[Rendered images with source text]
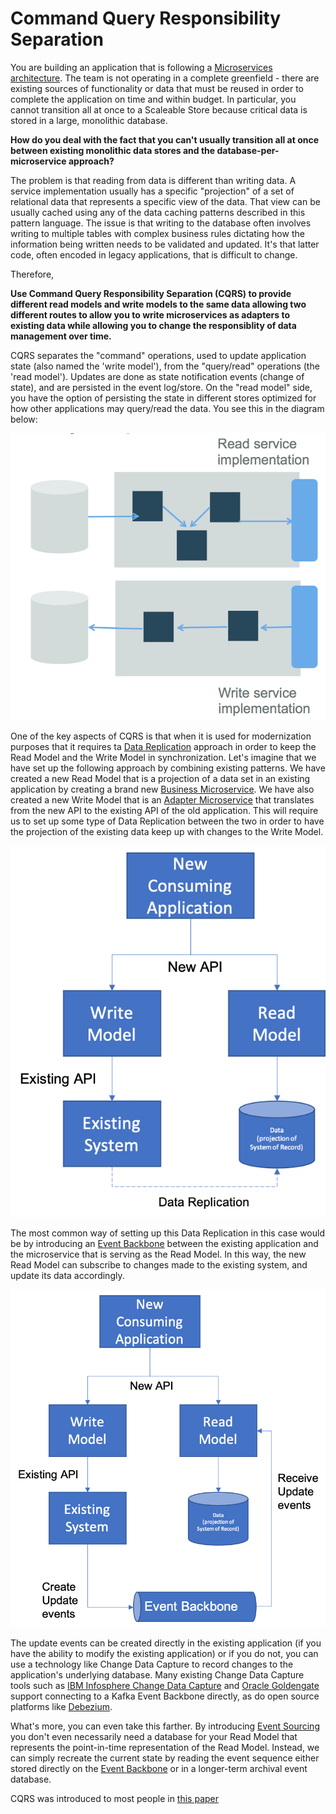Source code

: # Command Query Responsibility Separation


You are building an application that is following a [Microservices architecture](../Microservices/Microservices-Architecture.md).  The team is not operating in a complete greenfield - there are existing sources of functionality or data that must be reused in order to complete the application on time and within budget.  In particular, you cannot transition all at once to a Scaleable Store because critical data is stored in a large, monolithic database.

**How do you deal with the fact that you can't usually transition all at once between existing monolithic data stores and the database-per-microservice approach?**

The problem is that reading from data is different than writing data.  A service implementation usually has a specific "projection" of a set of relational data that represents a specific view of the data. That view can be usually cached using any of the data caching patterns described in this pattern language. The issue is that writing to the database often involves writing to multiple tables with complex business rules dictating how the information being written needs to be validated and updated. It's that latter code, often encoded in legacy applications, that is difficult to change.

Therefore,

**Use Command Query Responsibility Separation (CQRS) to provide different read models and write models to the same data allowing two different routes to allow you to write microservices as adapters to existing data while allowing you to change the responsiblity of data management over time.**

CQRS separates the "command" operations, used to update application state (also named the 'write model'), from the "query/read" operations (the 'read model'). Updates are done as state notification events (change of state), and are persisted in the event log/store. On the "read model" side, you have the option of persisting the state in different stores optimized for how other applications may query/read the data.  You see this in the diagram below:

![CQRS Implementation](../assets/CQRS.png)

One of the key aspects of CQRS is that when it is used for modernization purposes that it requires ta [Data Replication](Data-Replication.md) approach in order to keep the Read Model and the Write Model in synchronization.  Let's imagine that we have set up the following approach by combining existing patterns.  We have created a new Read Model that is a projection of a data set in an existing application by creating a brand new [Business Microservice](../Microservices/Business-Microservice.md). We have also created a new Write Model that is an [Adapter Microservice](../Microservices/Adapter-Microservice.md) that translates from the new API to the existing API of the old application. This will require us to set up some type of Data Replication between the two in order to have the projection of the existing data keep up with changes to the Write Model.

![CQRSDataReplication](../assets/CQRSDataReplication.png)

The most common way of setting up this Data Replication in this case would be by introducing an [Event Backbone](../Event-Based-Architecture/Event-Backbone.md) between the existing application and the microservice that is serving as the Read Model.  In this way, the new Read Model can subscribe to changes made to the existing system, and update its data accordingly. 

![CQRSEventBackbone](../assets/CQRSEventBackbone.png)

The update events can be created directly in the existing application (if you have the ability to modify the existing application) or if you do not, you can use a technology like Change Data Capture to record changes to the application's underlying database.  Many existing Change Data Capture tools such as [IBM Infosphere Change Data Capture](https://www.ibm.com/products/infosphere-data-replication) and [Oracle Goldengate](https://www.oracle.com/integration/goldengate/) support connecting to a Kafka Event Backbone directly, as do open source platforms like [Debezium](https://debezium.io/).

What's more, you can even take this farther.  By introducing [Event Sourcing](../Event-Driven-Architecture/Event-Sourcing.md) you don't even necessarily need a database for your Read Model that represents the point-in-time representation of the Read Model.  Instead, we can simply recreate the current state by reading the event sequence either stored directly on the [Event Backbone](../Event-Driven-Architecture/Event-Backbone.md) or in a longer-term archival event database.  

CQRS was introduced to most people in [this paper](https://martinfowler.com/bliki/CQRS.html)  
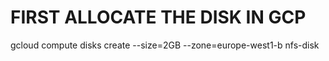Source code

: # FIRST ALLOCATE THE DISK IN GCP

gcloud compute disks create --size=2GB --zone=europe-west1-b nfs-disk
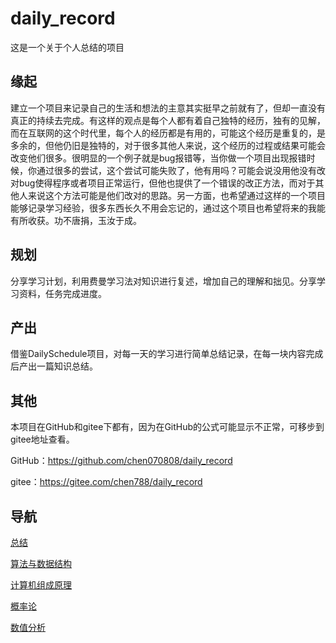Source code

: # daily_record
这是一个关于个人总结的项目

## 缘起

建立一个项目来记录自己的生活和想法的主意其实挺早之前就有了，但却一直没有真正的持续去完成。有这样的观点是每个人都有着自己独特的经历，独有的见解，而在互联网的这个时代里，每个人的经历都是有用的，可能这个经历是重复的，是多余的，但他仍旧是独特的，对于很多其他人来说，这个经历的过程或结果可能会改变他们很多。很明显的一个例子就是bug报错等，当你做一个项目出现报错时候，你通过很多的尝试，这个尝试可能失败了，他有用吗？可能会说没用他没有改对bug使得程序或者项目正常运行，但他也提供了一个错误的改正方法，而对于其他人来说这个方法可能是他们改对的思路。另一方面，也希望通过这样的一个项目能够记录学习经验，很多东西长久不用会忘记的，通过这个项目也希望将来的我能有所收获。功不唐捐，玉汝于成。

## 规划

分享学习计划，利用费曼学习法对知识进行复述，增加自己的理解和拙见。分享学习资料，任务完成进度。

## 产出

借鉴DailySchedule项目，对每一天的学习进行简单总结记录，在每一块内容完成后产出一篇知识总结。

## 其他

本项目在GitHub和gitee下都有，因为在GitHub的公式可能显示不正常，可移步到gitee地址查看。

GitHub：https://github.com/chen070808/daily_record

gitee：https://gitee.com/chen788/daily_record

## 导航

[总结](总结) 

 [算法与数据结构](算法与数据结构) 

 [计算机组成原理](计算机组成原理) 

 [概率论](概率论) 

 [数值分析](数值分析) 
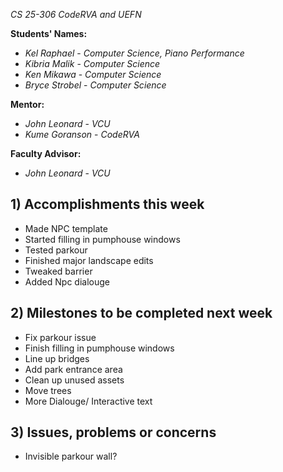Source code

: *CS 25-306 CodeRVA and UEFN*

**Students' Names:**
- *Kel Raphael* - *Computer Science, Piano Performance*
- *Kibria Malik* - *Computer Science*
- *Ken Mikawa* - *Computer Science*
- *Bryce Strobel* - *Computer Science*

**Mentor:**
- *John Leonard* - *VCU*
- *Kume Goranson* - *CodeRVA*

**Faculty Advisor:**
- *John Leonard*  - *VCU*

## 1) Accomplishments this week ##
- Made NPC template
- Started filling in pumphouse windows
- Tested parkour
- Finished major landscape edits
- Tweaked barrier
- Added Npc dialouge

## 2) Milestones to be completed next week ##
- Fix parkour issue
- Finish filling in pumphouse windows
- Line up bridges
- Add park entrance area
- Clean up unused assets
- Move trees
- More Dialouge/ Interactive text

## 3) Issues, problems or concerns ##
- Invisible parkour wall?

**What is expected:** Write the "- Tested parkour" line and all later lines exactly. Stop at the end of the data.

**Response below:**
- Tested parkour
- Finished major landscape edits
- Tweaked barrier
- Added Npc dialouge

## 2) Milestones to be completed next week ##
- Fix parkour issue
- Finish filling in pumphouse windows
- Line up bridges
- Add park entrance area
- Clean up unused assets
- Move trees
- More Dialouge/ Interactive text

## 3) Issues, problems or concerns ##
- Invisible parkour wall?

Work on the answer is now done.